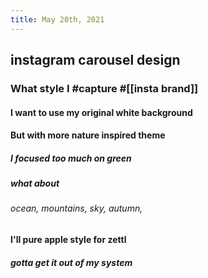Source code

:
 ```yaml
---
title: May 20th, 2021
---
```


## instagram carousel design
### What style I #capture #[[insta brand]]
#### I want to use my original white background
#### But with more nature inspired theme
##### I focused too much on green
##### what about
###### ocean, mountains, sky, autumn,
#### I'll pure apple style for zettl
##### gotta get it out of my system
######
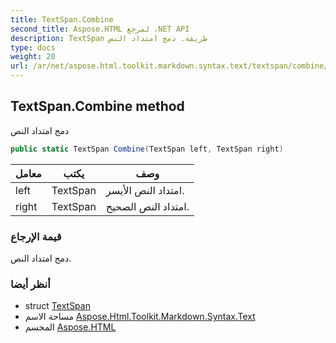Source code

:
 ```yaml
---
title: TextSpan.Combine
second_title: Aspose.HTML لمرجع .NET API
description: TextSpan طريقة. دمج امتداد النص
type: docs
weight: 20
url: /ar/net/aspose.html.toolkit.markdown.syntax.text/textspan/combine/
---
```

## TextSpan.Combine method

دمج امتداد النص

```csharp
public static TextSpan Combine(TextSpan left, TextSpan right)
```

| معامل | يكتب | وصف |
| --- | --- | --- |
| left | TextSpan | امتداد النص الأيسر. |
| right | TextSpan | امتداد النص الصحيح. |

### قيمة الإرجاع

دمج امتداد النص.

### أنظر أيضا

* struct [TextSpan](../)
* مساحة الاسم [Aspose.Html.Toolkit.Markdown.Syntax.Text](../../textspan/)
* المجسم [Aspose.HTML](../../../)



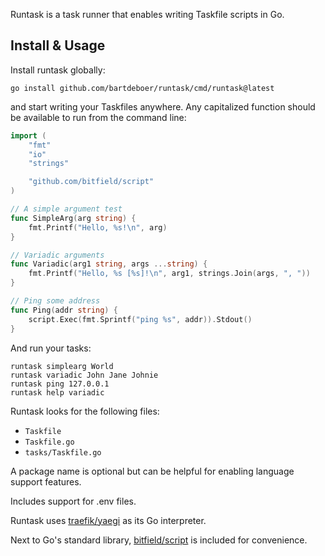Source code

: Runtask is a task runner that enables writing Taskfile scripts in Go.

## Install & Usage

Install runtask globally:

```
go install github.com/bartdeboer/runtask/cmd/runtask@latest
```

and start writing your Taskfiles anywhere. Any capitalized function should be
available to run from the command line:

```go
import (
	"fmt"
	"io"
	"strings"

	"github.com/bitfield/script"
)

// A simple argument test
func SimpleArg(arg string) {
	fmt.Printf("Hello, %s!\n", arg)
}

// Variadic arguments
func Variadic(arg1 string, args ...string) {
	fmt.Printf("Hello, %s [%s]!\n", arg1, strings.Join(args, ", "))
}

// Ping some address
func Ping(addr string) {
	script.Exec(fmt.Sprintf("ping %s", addr)).Stdout()
}
```

And run your tasks:

```
runtask simplearg World
runtask variadic John Jane Johnie
runtask ping 127.0.0.1
runtask help variadic
```

Runtask looks for the following files:

* `Taskfile`
* `Taskfile.go`
* `tasks/Taskfile.go`

A package name is optional but can be helpful for enabling language support features.

Includes support for .env files.

Runtask uses [traefik/yaegi](https://github.com/traefik/yaegi) as its Go interpreter.

Next to Go's standard library, [bitfield/script](https://github.com/bitfield/script) is
included for convenience.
☆ ☆ ☆ ☆ ☆ ☆ ☆
*WHAT THE TASK ASKS*. Find the word "Hello" in the listing and copy each line that contains it.

*TASK OUTPUT*.
	fmt.Printf("Hello, %s!\n", arg)
	fmt.Printf("Hello, %s [%s]!\n", arg1, strings.Join(args, ", "))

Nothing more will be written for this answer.